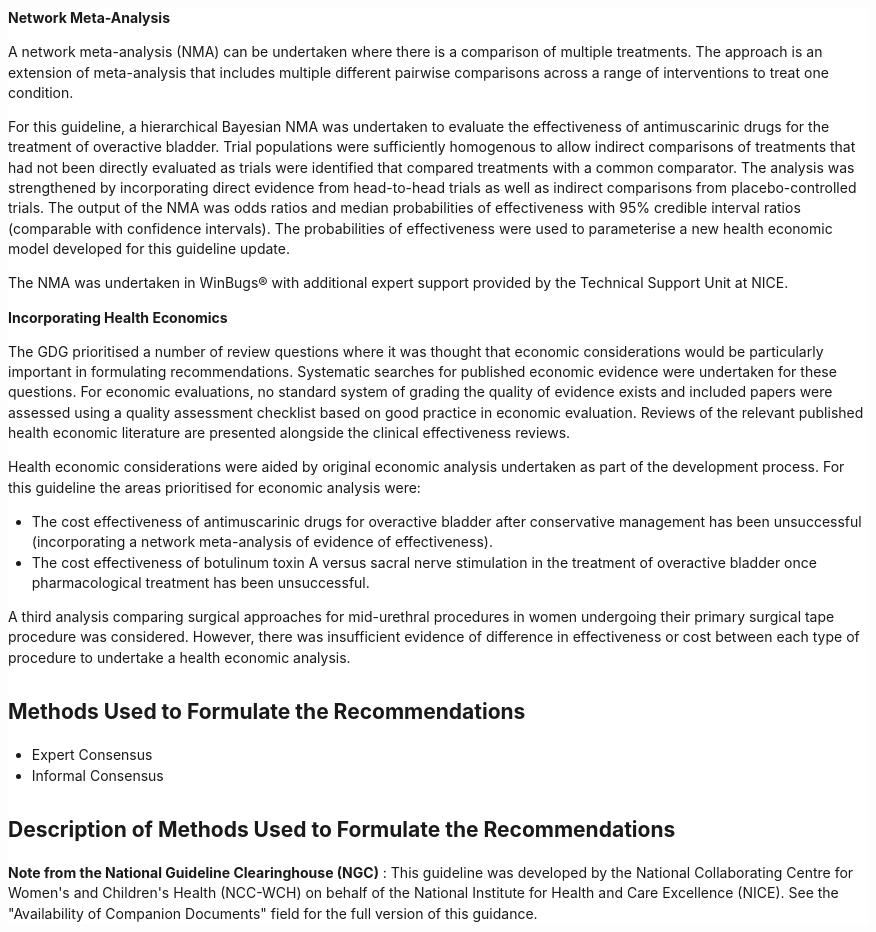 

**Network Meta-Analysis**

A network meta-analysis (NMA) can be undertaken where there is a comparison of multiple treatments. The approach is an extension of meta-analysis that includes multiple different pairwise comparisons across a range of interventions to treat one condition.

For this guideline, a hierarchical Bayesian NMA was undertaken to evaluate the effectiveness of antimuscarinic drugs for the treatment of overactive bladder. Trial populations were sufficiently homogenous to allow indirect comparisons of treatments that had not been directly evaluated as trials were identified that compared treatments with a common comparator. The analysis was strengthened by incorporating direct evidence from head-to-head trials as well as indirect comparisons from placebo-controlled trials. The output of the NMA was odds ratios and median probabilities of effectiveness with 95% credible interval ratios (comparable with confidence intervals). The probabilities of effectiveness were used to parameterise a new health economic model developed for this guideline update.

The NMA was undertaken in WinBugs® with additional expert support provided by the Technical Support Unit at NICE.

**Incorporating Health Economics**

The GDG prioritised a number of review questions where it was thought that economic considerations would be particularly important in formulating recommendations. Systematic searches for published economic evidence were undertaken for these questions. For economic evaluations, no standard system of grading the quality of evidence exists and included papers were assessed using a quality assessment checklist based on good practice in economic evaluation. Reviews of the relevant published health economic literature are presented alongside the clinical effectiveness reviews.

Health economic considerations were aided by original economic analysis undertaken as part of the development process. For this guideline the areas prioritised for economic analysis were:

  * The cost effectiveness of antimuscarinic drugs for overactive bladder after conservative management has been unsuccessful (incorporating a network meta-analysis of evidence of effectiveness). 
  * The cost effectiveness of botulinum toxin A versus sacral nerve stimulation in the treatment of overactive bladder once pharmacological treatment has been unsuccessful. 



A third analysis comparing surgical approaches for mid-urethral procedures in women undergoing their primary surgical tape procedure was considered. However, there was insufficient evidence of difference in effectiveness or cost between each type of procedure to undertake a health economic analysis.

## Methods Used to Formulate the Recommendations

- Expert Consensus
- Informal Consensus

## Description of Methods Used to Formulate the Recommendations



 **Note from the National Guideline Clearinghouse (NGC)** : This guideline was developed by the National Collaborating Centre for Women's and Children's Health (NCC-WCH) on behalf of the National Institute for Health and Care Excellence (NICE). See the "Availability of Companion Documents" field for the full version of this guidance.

━━━━━━━━━━━━━━━━━━━━━━━━━━━━━━

- [What to work on]: Each line from the one containing "- Informal Consensus" to the end of the entries above should be copied exactly, and no other line.

- [Worked solution]:
- Informal Consensus

## Description of Methods Used to Formulate the Recommendations



 **Note from the National Guideline Clearinghouse (NGC)** : This guideline was developed by the National Collaborating Centre for Women's and Children's Health (NCC-WCH) on behalf of the National Institute for Health and Care Excellence (NICE). See the "Availability of Companion Documents" field for the full version of this guidance.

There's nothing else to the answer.